ANNEM ÜZÜNTÜDEN FELÇ GEÇİRDİ, BABAM YÜZDE 80 ENGELLİ

Anne ve babasının sağlık durumlarının kötüye gittiğini ifade eden genç öğretmen çaresizliğini yazıya böyle döktü:

“Ben kurban seçildim, ben de bu ülkenin evladıyım, ülkeme küsmek istemiyorum” diyen Gülle ailesinin durumunu da anlattı: “Ailem mahvoldu. Annem baban üzüntüsünden 6 ay önce felç geçirdi. Zaten ağır kalp hastasıydı. Babam yüzde 80 engelli ve yürüyemiyor. 2 küçük kardeşim anneme ve babama bakıyor. Annem hastanede yatıyor. Erkek kardeşim yanında bakımını yapıyor. Diğer kardeşim köyde babama bakıyor. Yanıma kimse gelip gidemiyor. Babam Bağkur emeklisi. Aldığı maaş kendi masrafların yetmiyor. Bana akrabalar gönderirse para gönderiyorlar. Babamı en son ne zaman gördüğümü hatırlamıyorum bile. Annem her telefon görüşmemizde ağlıyor. “Ölmeden seni göreyim” diye ağlıyor. Kendimi geçtim artık ama ailemin durumuna katlanamıyorum. Psikolojim alt üst oldu. Trabzon’a sevk istiyorum. O bile çıkmıyor. Ölümümü can-ı gönülden istiyorum.”
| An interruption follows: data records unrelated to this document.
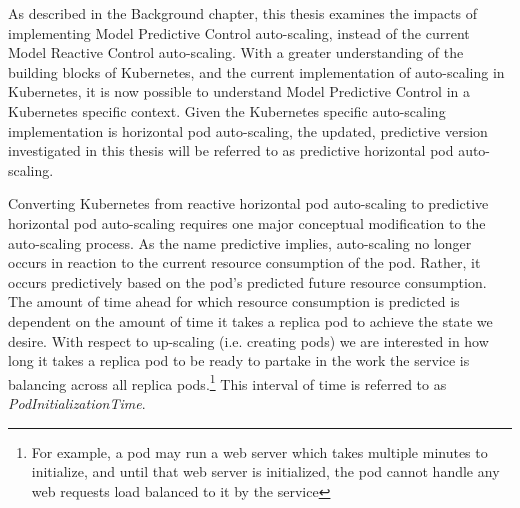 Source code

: As described in the Background chapter, this thesis examines the impacts of
implementing Model Predictive Control auto-scaling, instead of the current Model Reactive
Control auto-scaling. With a greater understanding of the building blocks of
Kubernetes, and the current implementation of auto-scaling in Kubernetes, it is
now possible to understand Model Predictive Control in a Kubernetes specific
context. Given the Kubernetes specific auto-scaling implementation is horizontal
pod auto-scaling, the updated, predictive version investigated in this thesis
will be referred to as predictive horizontal pod auto-scaling.

Converting Kubernetes from reactive horizontal pod auto-scaling to predictive
horizontal pod auto-scaling requires one major conceptual modification to the
auto-scaling process. As the name predictive implies, auto-scaling no longer
occurs in reaction to the current resource consumption of the pod. Rather, it occurs
predictively based on the pod's predicted future resource consumption. The
amount of time ahead for which resource consumption is predicted is dependent on
the amount of time it takes a replica pod to achieve the state we desire. With
respect to up-scaling (i.e. creating pods) we are interested in how long it
takes a replica pod to be ready to partake in the work the
service is balancing across all replica pods.\footnote{For example, a pod may
run a web server which takes multiple minutes to initialize, and until that web server
is initialized, the pod cannot handle any web requests load balanced to it by
the service} This interval of time is referred to as \textit{PodInitializationTime}.

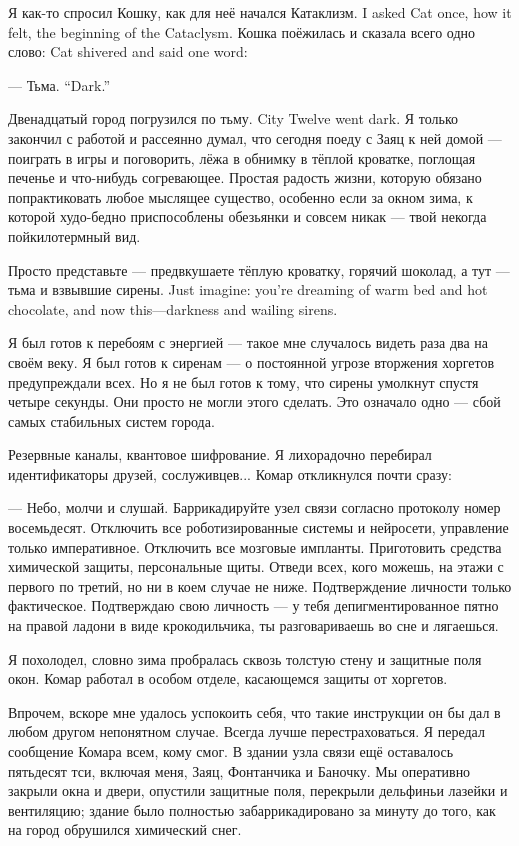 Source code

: {Я как-то спросил Кошку, как для неё начался Катаклизм.}
{I asked Cat once, how it felt, the beginning of the Cataclysm.}
{Кошка поёжилась и сказала всего одно слово:}
{Cat shivered and said one word:}

{--- Тьма.}
{``Dark.''}

\asterism

{Двенадцатый город погрузился по тьму.}
{City Twelve went dark.}
Я только закончил с работой и рассеянно думал, что сегодня поеду с Заяц к ней домой --- поиграть в игры и поговорить, лёжа в обнимку в тёплой кроватке, поглощая печенье и что-нибудь согревающее.
Простая радость жизни, которую обязано попрактиковать любое мыслящее существо, особенно если за окном зима, к которой худо-бедно приспособлены обезьянки и совсем никак --- твой некогда пойкилотермный вид.

{Просто представьте --- предвкушаете тёплую кроватку, горячий шоколад, а тут --- тьма и взвывшие сирены.}
{Just imagine: you're dreaming of warm bed and hot chocolate, and now this---darkness and wailing sirens.}

Я был готов к перебоям с энергией --- такое мне случалось видеть раза два на своём веку.
Я был готов к сиренам --- о постоянной угрозе вторжения хоргетов предупреждали всех.
Но я не был готов к тому, что сирены умолкнут спустя четыре секунды.
Они просто не могли этого сделать.
Это означало одно --- сбой самых стабильных систем города.

Резервные каналы, квантовое шифрование.
Я лихорадочно перебирал идентификаторы друзей, сослуживцев...
Комар откликнулся почти сразу:

--- Небо, молчи и слушай.
Баррикадируйте узел связи согласно протоколу номер восемьдесят.
Отключить все роботизированные системы и нейросети, управление только императивное.
Отключить все мозговые импланты.
Приготовить средства химической защиты, персональные щиты.
Отведи всех, кого можешь, на этажи с первого по третий, но ни в коем случае не ниже.
Подтверждение личности только фактическое.
Подтверждаю свою личность --- у тебя депигментированное пятно на правой ладони в виде крокодильчика, ты разговариваешь во сне и лягаешься.

Я похолодел, словно зима пробралась сквозь толстую стену и защитные поля окон.
Комар работал в особом отделе, касающемся защиты от хоргетов.

Впрочем, вскоре мне удалось успокоить себя, что такие инструкции он бы дал в любом другом непонятном случае.
Всегда лучше перестраховаться.
Я передал сообщение Комара всем, кому смог.
В здании узла связи ещё оставалось пятьдесят тси, включая меня, Заяц, Фонтанчика и Баночку.
Мы оперативно закрыли окна и двери, опустили защитные поля, перекрыли дельфиньи лазейки и вентиляцию;
здание было полностью забаррикадировано за минуту до того, как на город обрушился химический снег.

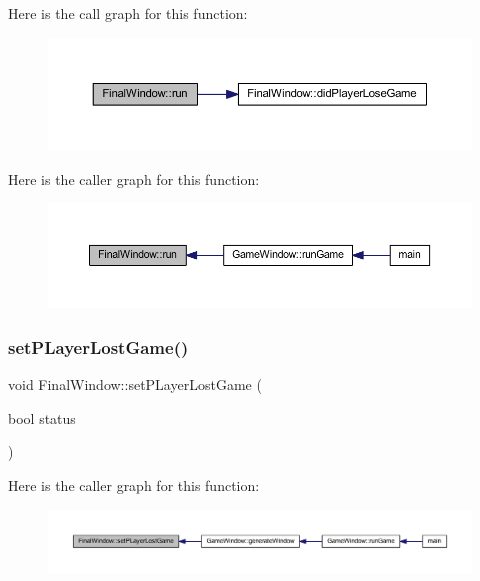 Here is the call graph for this function\+:\nopagebreak
\begin{figure}[H]
\begin{center}
\leavevmode
\includegraphics[width=350pt]{class_final_window_ad0ff2789d7ab310a4b70e393f602deff_cgraph}
\end{center}
\end{figure}
Here is the caller graph for this function\+:\nopagebreak
\begin{figure}[H]
\begin{center}
\leavevmode
\includegraphics[width=350pt]{class_final_window_ad0ff2789d7ab310a4b70e393f602deff_icgraph}
\end{center}
\end{figure}
\mbox{\label{class_final_window_a3ad8ebeede5375c9cd4732e794f076ac}} 
\subsubsection{\texorpdfstring{set\+P\+Layer\+Lost\+Game()}{setPLayerLostGame()}}
{\footnotesize\ttfamily void Final\+Window\+::set\+P\+Layer\+Lost\+Game (\begin{DoxyParamCaption}\item[{bool}]{status }\end{DoxyParamCaption})}

Here is the caller graph for this function\+:\nopagebreak
\begin{figure}[H]
\begin{center}
\leavevmode
\includegraphics[width=350pt]{class_final_window_a3ad8ebeede5375c9cd4732e794f076ac_icgraph}
\end{center}
\end{figure}
\mbox{\label{class_final_window_afd73d524fd2f10486d86a2e0057fcb54}}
NESRİN GENÇOSMAN‘IN HASTALIĞININ HER ANINA ŞAHİTLİK ETTİM



Zübeyde Gülle, Temmuz 2018’de zatürre olan ve tedavisi geciktirildiği için ihmal sonucu hayatını kaybeden Kuran öğretmeni Nesrin Gençosman ile dost olduklarını, aynı cezaevinde bulunduklarını ve hastalığının her anına tanıklık ettiğini söyleyerek mektubunu tamamladı:

“Buraya geldiğimin 2. ayında çok sevdiğim 10 yıllık dostum Nesrin Gençosman vefat etti. Bizi beraber tutuklamışlardı. Onun hastalığının her anına şahitlik ettim. Etkisini hala üzerimden atamıyorum. Sürekli rüyamda görüyorum. Psikolojik olarak çok etkilendim. İnanın cümleleri toparlayamıyorum…. Koğuşta 8 kişiyiz. Koğuşun şartlarını anlatmaya bile hacet duymuyorum. Cezaevi işte. Yaşamaya gayret gösteriyoruz. Yorulduk, bunaldık artık. Bitsin bu süreç diye dua ediyoruz… Özgürlük bir başkaymış. Affedilecek bir hareketim olmadı ama maalesef şu anda birkaç kişinin 2 dudağının arasından çıkacak bir karara bağlı hayatımız.”